Heterogeneous materials are nowadays used in several fields of structural engineering. Such materials, regarded as composites, have a heterogeneous microstructure in which two or more constituents are combined in order to reach improved mechanical properties. Most of the composites include constituents characterized by a nonlinear behaviour, hence, it is important to consider the inelastic phenomena arising at the microscale, to accurately predict the macroscopic response of the heterogeneous material. A modeling approach allowing for the heterogeneous nature of the composite to be considered during the design process is provided by the Multiscale Analysis, in which both the macroscopic scale and the microscopic scale are involved. At the microscale, a Unit Cell, being a representaive sample of the heterogeneous nonlinear material, is studied in order to derive the behaviour of an equivalent homogeneous macroscopic material. In the scale transition process, usually regarded as homogenization, efficient numerical tools are needed in order to reduce the computational cost due to the large quantity of internal variables, coming from the evaluation of the elastoplastic material models at the microscopic level. Reduced Order Models (ROM) are introduced with the aim of lowering the number of internal variables of the problem and to provide accurate solutions with reasonable computational cost and time. This thesis is mainly dedicated to the development of a ROM for the homogenization of nonlinear heterogeneous materials; starting from the Hashin-Shtrikman analytical homogenization scheme, a piecewise uniform distribution of the microscopic quantities is assumed, and thus, the proposed ROM is referred as PieceWise Uniform Hashin-Shtrikman (PWUHS) technique.
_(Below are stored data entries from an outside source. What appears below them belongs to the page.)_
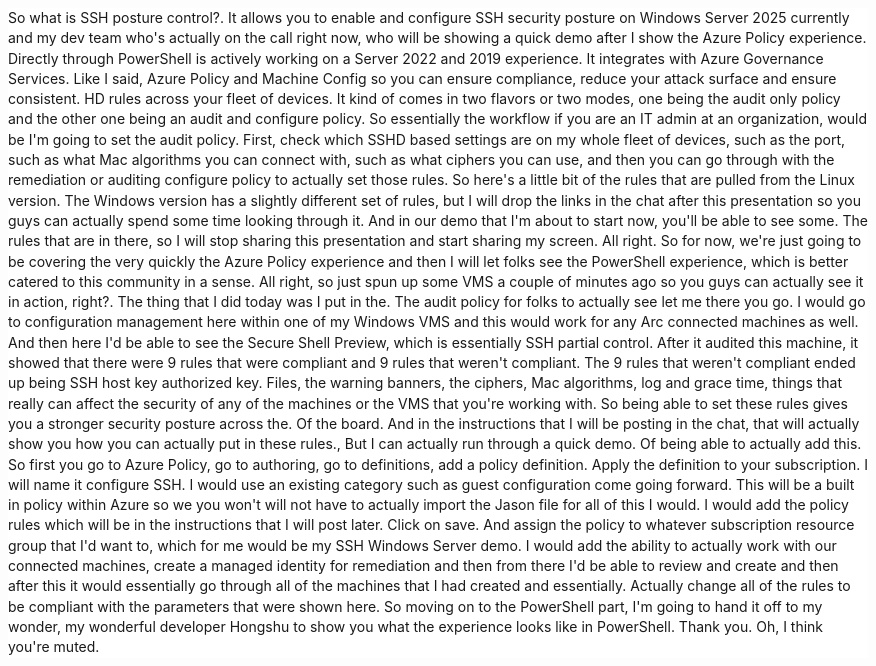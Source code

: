 So what is SSH posture control?. It allows you to enable and configure SSH security posture on Windows Server 2025 currently and my dev team who's actually on the call right now, who will be showing a quick demo after I show the Azure Policy experience.
Directly through PowerShell is actively working on a Server 2022 and 2019 experience. It integrates with Azure Governance Services. Like I said, Azure Policy and Machine Config so you can ensure compliance, reduce your attack surface and ensure consistent.
HD rules across your fleet of devices. It kind of comes in two flavors or two modes, one being the audit only policy and the other one being an audit and configure policy. So essentially the workflow if you are an IT admin at an organization, would be I'm going to set the audit policy.
First, check which SSHD based settings are on my whole fleet of devices, such as the port, such as what Mac algorithms you can connect with, such as what ciphers you can use, and then you can go through with the remediation or auditing configure policy to actually set those rules.
So here's a little bit of the rules that are pulled from the Linux version. The Windows version has a slightly different set of rules, but I will drop the links in the chat after this presentation so you guys can actually spend some time looking through it. And in our demo that I'm about to start now, you'll be able to see some.
The rules that are in there, so I will stop sharing this presentation and start sharing my screen.
All right. So for now, we're just going to be covering the very quickly the Azure Policy experience and then I will let folks see the PowerShell experience, which is better catered to this community in a sense.
All right, so just spun up some VMS a couple of minutes ago so you guys can actually see it in action, right?. The thing that I did today was I put in the.
The audit policy for folks to actually see let me there you go. I would go to configuration management here within one of my Windows VMS and this would work for any Arc connected machines as well.
And then here I'd be able to see the Secure Shell Preview, which is essentially SSH partial control. After it audited this machine, it showed that there were 9 rules that were compliant and 9 rules that weren't compliant. The 9 rules that weren't compliant ended up being SSH host key authorized key.
Files, the warning banners, the ciphers, Mac algorithms, log and grace time, things that really can affect the security of any of the machines or the VMS that you're working with. So being able to set these rules gives you a stronger security posture across the.
Of the board. And in the instructions that I will be posting in the chat, that will actually show you how you can actually put in these rules., But I can actually run through a quick demo.
Of being able to actually add this. So first you go to Azure Policy, go to authoring, go to definitions, add a policy definition.
Apply the definition to your subscription. I will name it configure SSH.
I would use an existing category such as guest configuration come going forward. This will be a built in policy within Azure so we you won't will not have to actually import the Jason file for all of this I would.
I would add the policy rules which will be in the instructions that I will post later. Click on save.
And assign the policy to whatever subscription resource group that I'd want to, which for me would be my SSH Windows Server demo.
I would add the ability to actually work with our connected machines, create a managed identity for remediation and then from there I'd be able to review and create and then after this it would essentially go through all of the machines that I had created and essentially.
Actually change all of the rules to be compliant with the parameters that were shown here.
So moving on to the PowerShell part, I'm going to hand it off to my wonder, my wonderful developer Hongshu to show you what the experience looks like in PowerShell. Thank you.
Oh, I think you're muted.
In particular, the PWUHS is developed for the solution of homogenization problems of nonlinear composites and extended to Mises plasticity with linear hardening. Numerical results demonstrate the accuracy of the proposed homogenization scheme, which is compared to the well known PieceWise Uniform Transformation Field Analysis (PWUTFA) in order to investigate the similarities and the advantages of both reduced order models. PWUHS is implemented in the framework of Multiscale Analysis for studying the response of auxetic composites and numerical results are compared to the experimental counterpart to assess the efficiency of the proposed multiscale scheme.